Saved entries:

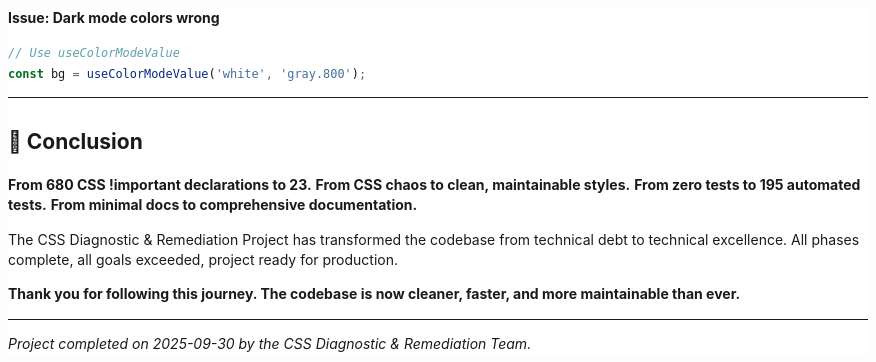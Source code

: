 **Issue: Dark mode colors wrong**
```javascript
// Use useColorModeValue
const bg = useColorModeValue('white', 'gray.800');
```

---

## 🎉 Conclusion

**From 680 CSS !important declarations to 23.**
**From CSS chaos to clean, maintainable styles.**
**From zero tests to 195 automated tests.**
**From minimal docs to comprehensive documentation.**

The CSS Diagnostic & Remediation Project has transformed the codebase from technical debt to technical excellence. All phases complete, all goals exceeded, project ready for production.

**Thank you for following this journey. The codebase is now cleaner, faster, and more maintainable than ever.**

---

_Project completed on 2025-09-30 by the CSS Diagnostic & Remediation Team._
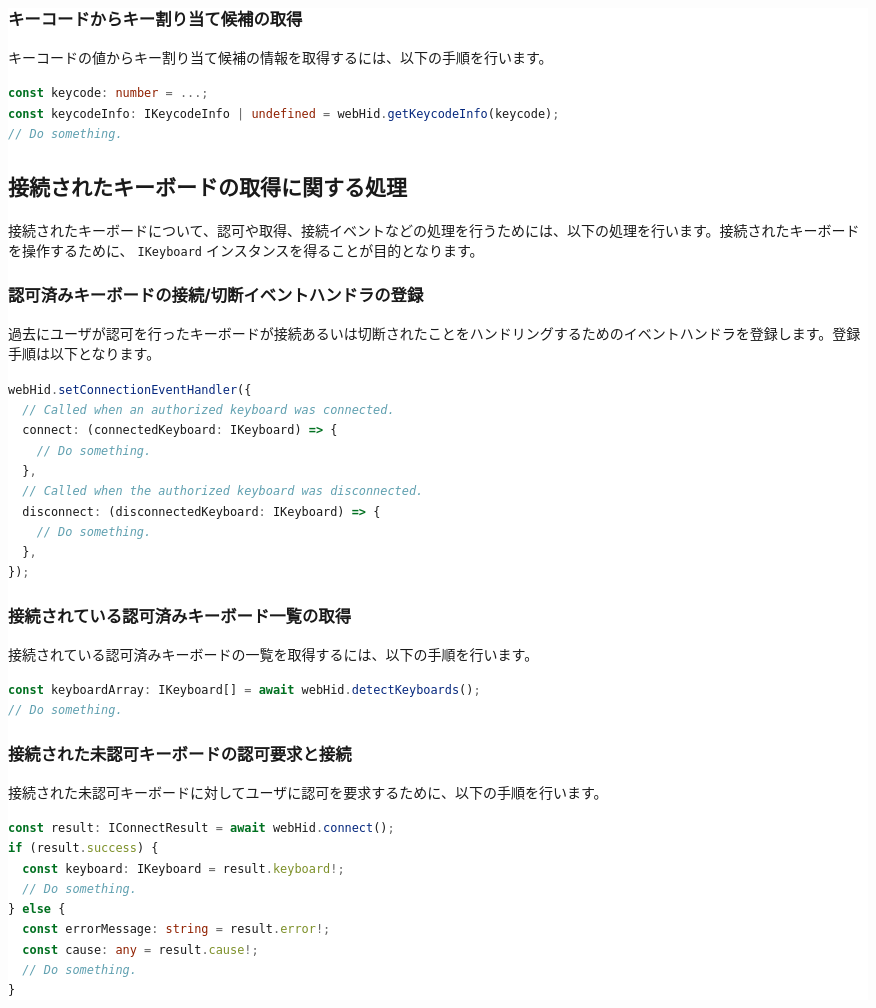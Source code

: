 ### キーコードからキー割り当て候補の取得

キーコードの値からキー割り当て候補の情報を取得するには、以下の手順を行います。

```ts
const keycode: number = ...;
const keycodeInfo: IKeycodeInfo | undefined = webHid.getKeycodeInfo(keycode);
// Do something.
```

## 接続されたキーボードの取得に関する処理

接続されたキーボードについて、認可や取得、接続イベントなどの処理を行うためには、以下の処理を行います。接続されたキーボードを操作するために、 `IKeyboard` インスタンスを得ることが目的となります。

### 認可済みキーボードの接続/切断イベントハンドラの登録

過去にユーザが認可を行ったキーボードが接続あるいは切断されたことをハンドリングするためのイベントハンドラを登録します。登録手順は以下となります。

```ts
webHid.setConnectionEventHandler({
  // Called when an authorized keyboard was connected.
  connect: (connectedKeyboard: IKeyboard) => {
    // Do something.
  },
  // Called when the authorized keyboard was disconnected.
  disconnect: (disconnectedKeyboard: IKeyboard) => {
    // Do something.
  },
});
```

### 接続されている認可済みキーボード一覧の取得

接続されている認可済みキーボードの一覧を取得するには、以下の手順を行います。

```ts
const keyboardArray: IKeyboard[] = await webHid.detectKeyboards();
// Do something.
```

### 接続された未認可キーボードの認可要求と接続

接続された未認可キーボードに対してユーザに認可を要求するために、以下の手順を行います。

```ts
const result: IConnectResult = await webHid.connect();
if (result.success) {
  const keyboard: IKeyboard = result.keyboard!;
  // Do something.
} else {
  const errorMessage: string = result.error!;
  const cause: any = result.cause!;
  // Do something.
}
```
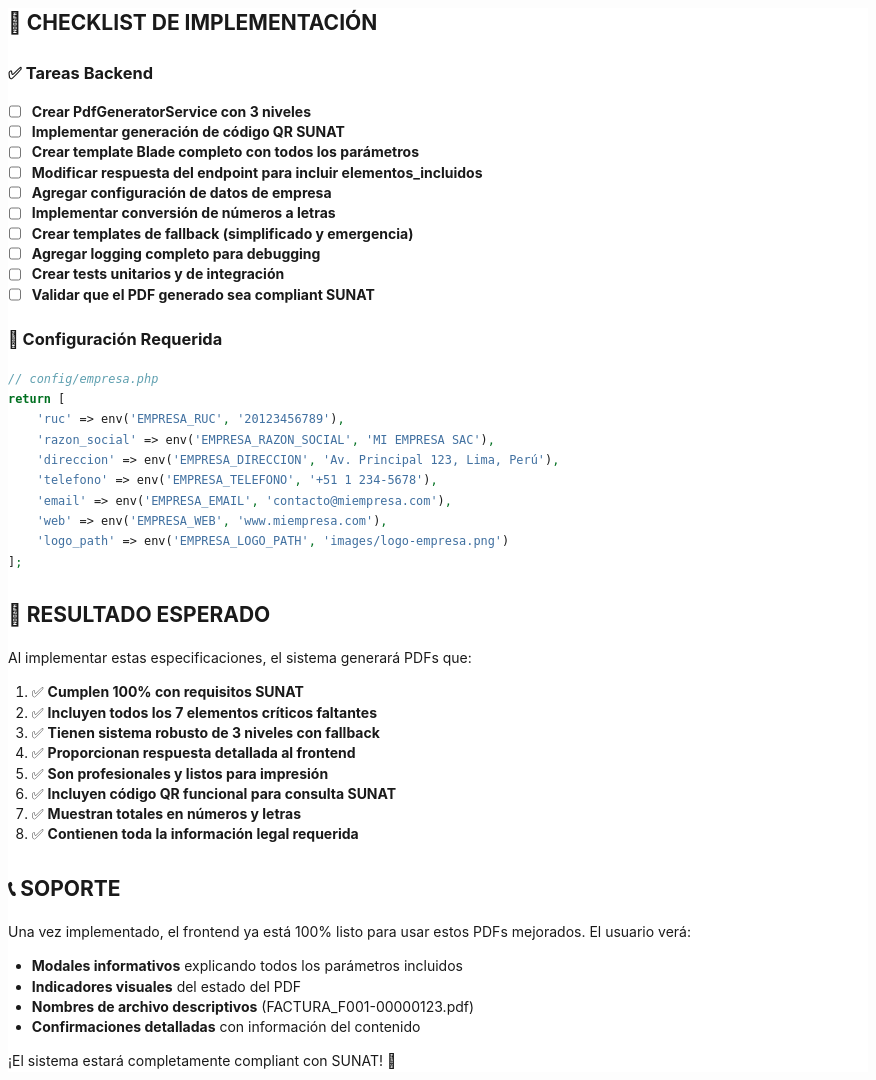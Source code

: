 ## 🚀 CHECKLIST DE IMPLEMENTACIÓN

### ✅ Tareas Backend

- [ ] **Crear PdfGeneratorService con 3 niveles**
- [ ] **Implementar generación de código QR SUNAT**
- [ ] **Crear template Blade completo con todos los parámetros**
- [ ] **Modificar respuesta del endpoint para incluir elementos_incluidos**
- [ ] **Agregar configuración de datos de empresa**
- [ ] **Implementar conversión de números a letras**
- [ ] **Crear templates de fallback (simplificado y emergencia)**
- [ ] **Agregar logging completo para debugging**
- [ ] **Crear tests unitarios y de integración**
- [ ] **Validar que el PDF generado sea compliant SUNAT**

### 🔧 Configuración Requerida

```php
// config/empresa.php
return [
    'ruc' => env('EMPRESA_RUC', '20123456789'),
    'razon_social' => env('EMPRESA_RAZON_SOCIAL', 'MI EMPRESA SAC'),
    'direccion' => env('EMPRESA_DIRECCION', 'Av. Principal 123, Lima, Perú'),
    'telefono' => env('EMPRESA_TELEFONO', '+51 1 234-5678'),
    'email' => env('EMPRESA_EMAIL', 'contacto@miempresa.com'),
    'web' => env('EMPRESA_WEB', 'www.miempresa.com'),
    'logo_path' => env('EMPRESA_LOGO_PATH', 'images/logo-empresa.png')
];
```

## 🎯 RESULTADO ESPERADO

Al implementar estas especificaciones, el sistema generará PDFs que:

1. ✅ **Cumplen 100% con requisitos SUNAT**
2. ✅ **Incluyen todos los 7 elementos críticos faltantes**
3. ✅ **Tienen sistema robusto de 3 niveles con fallback**
4. ✅ **Proporcionan respuesta detallada al frontend**
5. ✅ **Son profesionales y listos para impresión**
6. ✅ **Incluyen código QR funcional para consulta SUNAT**
7. ✅ **Muestran totales en números y letras**
8. ✅ **Contienen toda la información legal requerida**

## 📞 SOPORTE

Una vez implementado, el frontend ya está 100% listo para usar estos PDFs mejorados. El usuario verá:

- **Modales informativos** explicando todos los parámetros incluidos
- **Indicadores visuales** del estado del PDF
- **Nombres de archivo descriptivos** (FACTURA_F001-00000123.pdf)
- **Confirmaciones detalladas** con información del contenido

¡El sistema estará completamente compliant con SUNAT! 🎉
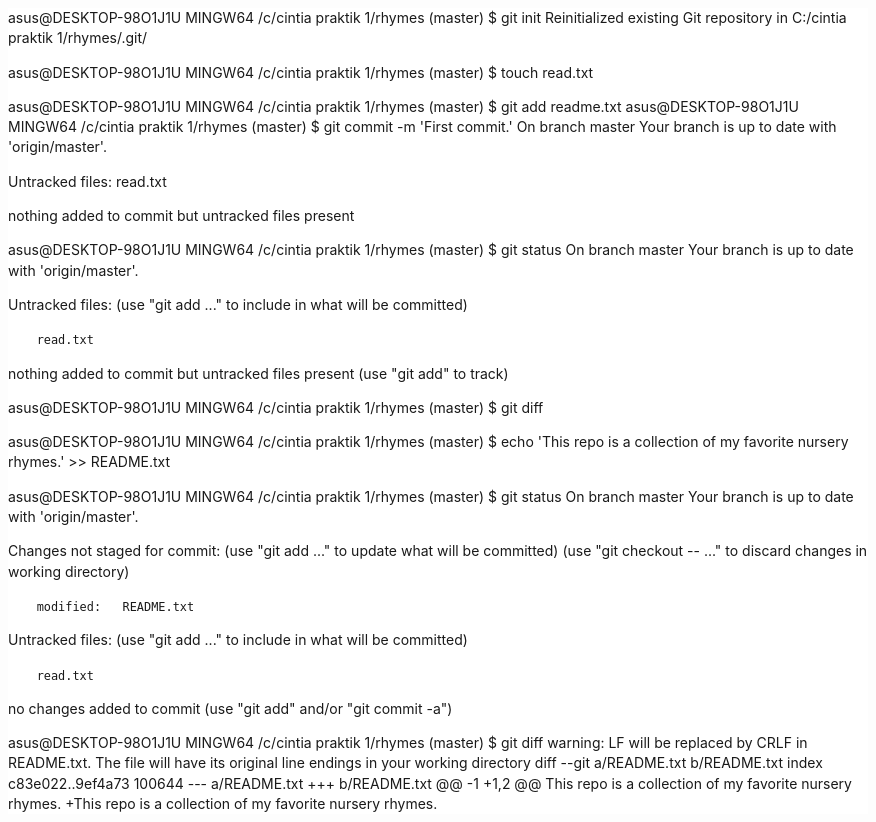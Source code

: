 asus@DESKTOP-98O1J1U MINGW64 /c/cintia praktik 1/rhymes (master)
$ git init
Reinitialized existing Git repository in C:/cintia praktik 1/rhymes/.git/

asus@DESKTOP-98O1J1U MINGW64 /c/cintia praktik 1/rhymes (master)
$ touch read.txt

asus@DESKTOP-98O1J1U MINGW64 /c/cintia praktik 1/rhymes (master)
$ git add readme.txt
asus@DESKTOP-98O1J1U MINGW64 /c/cintia praktik 1/rhymes (master)
$ git commit -m 'First commit.'
On branch master
Your branch is up to date with 'origin/master'.

Untracked files:
        read.txt

nothing added to commit but untracked files present

asus@DESKTOP-98O1J1U MINGW64 /c/cintia praktik 1/rhymes (master)
$ git status
On branch master
Your branch is up to date with 'origin/master'.

Untracked files:
  (use "git add <file>..." to include in what will be committed)

        read.txt

nothing added to commit but untracked files present (use "git add" to track)

asus@DESKTOP-98O1J1U MINGW64 /c/cintia praktik 1/rhymes (master)
$ git diff

asus@DESKTOP-98O1J1U MINGW64 /c/cintia praktik 1/rhymes (master)
$ echo 'This repo is a collection of my favorite nursery rhymes.' >> README.txt

asus@DESKTOP-98O1J1U MINGW64 /c/cintia praktik 1/rhymes (master)
$ git status
On branch master
Your branch is up to date with 'origin/master'.

Changes not staged for commit:
  (use "git add <file>..." to update what will be committed)
  (use "git checkout -- <file>..." to discard changes in working directory)

        modified:   README.txt

Untracked files:
  (use "git add <file>..." to include in what will be committed)

        read.txt

no changes added to commit (use "git add" and/or "git commit -a")

asus@DESKTOP-98O1J1U MINGW64 /c/cintia praktik 1/rhymes (master)
$ git diff
warning: LF will be replaced by CRLF in README.txt.
The file will have its original line endings in your working directory
diff --git a/README.txt b/README.txt
index c83e022..9ef4a73 100644
--- a/README.txt
+++ b/README.txt
@@ -1 +1,2 @@
 This repo is a collection of my favorite nursery rhymes.
+This repo is a collection of my favorite nursery rhymes.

• [Work required]:
Leave every picture out and output the records exactly.

• [Solution to this problem]:
Source code

: **Issue: Dark mode colors wrong**
```javascript
// Use useColorModeValue
const bg = useColorModeValue('white', 'gray.800');
```

---

## 🎉 Conclusion

**From 680 CSS !important declarations to 23.**
**From CSS chaos to clean, maintainable styles.**
**From zero tests to 195 automated tests.**
**From minimal docs to comprehensive documentation.**

The CSS Diagnostic & Remediation Project has transformed the codebase from technical debt to technical excellence. All phases complete, all goals exceeded, project ready for production.

**Thank you for following this journey. The codebase is now cleaner, faster, and more maintainable than ever.**

---

_Project completed on 2025-09-30 by the CSS Diagnostic & Remediation Team._
Source code

: ### キーコードからキー割り当て候補の取得

キーコードの値からキー割り当て候補の情報を取得するには、以下の手順を行います。

```ts
const keycode: number = ...;
const keycodeInfo: IKeycodeInfo | undefined = webHid.getKeycodeInfo(keycode);
// Do something.
```

## 接続されたキーボードの取得に関する処理

接続されたキーボードについて、認可や取得、接続イベントなどの処理を行うためには、以下の処理を行います。接続されたキーボードを操作するために、 `IKeyboard` インスタンスを得ることが目的となります。

### 認可済みキーボードの接続/切断イベントハンドラの登録

過去にユーザが認可を行ったキーボードが接続あるいは切断されたことをハンドリングするためのイベントハンドラを登録します。登録手順は以下となります。

```ts
webHid.setConnectionEventHandler({
  // Called when an authorized keyboard was connected.
  connect: (connectedKeyboard: IKeyboard) => {
    // Do something.
  },
  // Called when the authorized keyboard was disconnected.
  disconnect: (disconnectedKeyboard: IKeyboard) => {
    // Do something.
  },
});
```

### 接続されている認可済みキーボード一覧の取得

接続されている認可済みキーボードの一覧を取得するには、以下の手順を行います。

```ts
const keyboardArray: IKeyboard[] = await webHid.detectKeyboards();
// Do something.
```

### 接続された未認可キーボードの認可要求と接続

接続された未認可キーボードに対してユーザに認可を要求するために、以下の手順を行います。

```ts
const result: IConnectResult = await webHid.connect();
if (result.success) {
  const keyboard: IKeyboard = result.keyboard!;
  // Do something.
} else {
  const errorMessage: string = result.error!;
  const cause: any = result.cause!;
  // Do something.
}
```
Source code

: ## 🚀 CHECKLIST DE IMPLEMENTACIÓN

### ✅ Tareas Backend

- [ ] **Crear PdfGeneratorService con 3 niveles**
- [ ] **Implementar generación de código QR SUNAT**
- [ ] **Crear template Blade completo con todos los parámetros**
- [ ] **Modificar respuesta del endpoint para incluir elementos_incluidos**
- [ ] **Agregar configuración de datos de empresa**
- [ ] **Implementar conversión de números a letras**
- [ ] **Crear templates de fallback (simplificado y emergencia)**
- [ ] **Agregar logging completo para debugging**
- [ ] **Crear tests unitarios y de integración**
- [ ] **Validar que el PDF generado sea compliant SUNAT**

### 🔧 Configuración Requerida

```php
// config/empresa.php
return [
    'ruc' => env('EMPRESA_RUC', '20123456789'),
    'razon_social' => env('EMPRESA_RAZON_SOCIAL', 'MI EMPRESA SAC'),
    'direccion' => env('EMPRESA_DIRECCION', 'Av. Principal 123, Lima, Perú'),
    'telefono' => env('EMPRESA_TELEFONO', '+51 1 234-5678'),
    'email' => env('EMPRESA_EMAIL', 'contacto@miempresa.com'),
    'web' => env('EMPRESA_WEB', 'www.miempresa.com'),
    'logo_path' => env('EMPRESA_LOGO_PATH', 'images/logo-empresa.png')
];
```

## 🎯 RESULTADO ESPERADO

Al implementar estas especificaciones, el sistema generará PDFs que:

1. ✅ **Cumplen 100% con requisitos SUNAT**
2. ✅ **Incluyen todos los 7 elementos críticos faltantes**
3. ✅ **Tienen sistema robusto de 3 niveles con fallback**
4. ✅ **Proporcionan respuesta detallada al frontend**
5. ✅ **Son profesionales y listos para impresión**
6. ✅ **Incluyen código QR funcional para consulta SUNAT**
7. ✅ **Muestran totales en números y letras**
8. ✅ **Contienen toda la información legal requerida**

## 📞 SOPORTE

Una vez implementado, el frontend ya está 100% listo para usar estos PDFs mejorados. El usuario verá:

- **Modales informativos** explicando todos los parámetros incluidos
- **Indicadores visuales** del estado del PDF
- **Nombres de archivo descriptivos** (FACTURA_F001-00000123.pdf)
- **Confirmaciones detalladas** con información del contenido

¡El sistema estará completamente compliant con SUNAT! 🎉
Source code

: asus@DESKTOP-98O1J1U MINGW64 /c/cintia praktik 1/rhymes (master)
$ git init
Reinitialized existing Git repository in C:/cintia praktik 1/rhymes/.git/

asus@DESKTOP-98O1J1U MINGW64 /c/cintia praktik 1/rhymes (master)
$ touch read.txt

asus@DESKTOP-98O1J1U MINGW64 /c/cintia praktik 1/rhymes (master)
$ git add readme.txt
asus@DESKTOP-98O1J1U MINGW64 /c/cintia praktik 1/rhymes (master)
$ git commit -m 'First commit.'
On branch master
Your branch is up to date with 'origin/master'.

Untracked files:
        read.txt

nothing added to commit but untracked files present

asus@DESKTOP-98O1J1U MINGW64 /c/cintia praktik 1/rhymes (master)
$ git status
On branch master
Your branch is up to date with 'origin/master'.

Untracked files:
  (use "git add <file>..." to include in what will be committed)

        read.txt

nothing added to commit but untracked files present (use "git add" to track)

asus@DESKTOP-98O1J1U MINGW64 /c/cintia praktik 1/rhymes (master)
$ git diff

asus@DESKTOP-98O1J1U MINGW64 /c/cintia praktik 1/rhymes (master)
$ echo 'This repo is a collection of my favorite nursery rhymes.' >> README.txt

asus@DESKTOP-98O1J1U MINGW64 /c/cintia praktik 1/rhymes (master)
$ git status
On branch master
Your branch is up to date with 'origin/master'.

Changes not staged for commit:
  (use "git add <file>..." to update what will be committed)
  (use "git checkout -- <file>..." to discard changes in working directory)

        modified:   README.txt

Untracked files:
  (use "git add <file>..." to include in what will be committed)

        read.txt

no changes added to commit (use "git add" and/or "git commit -a")

asus@DESKTOP-98O1J1U MINGW64 /c/cintia praktik 1/rhymes (master)
$ git diff
warning: LF will be replaced by CRLF in README.txt.
The file will have its original line endings in your working directory
diff --git a/README.txt b/README.txt
index c83e022..9ef4a73 100644
--- a/README.txt
+++ b/README.txt
@@ -1 +1,2 @@
 This repo is a collection of my favorite nursery rhymes.
+This repo is a collection of my favorite nursery rhymes.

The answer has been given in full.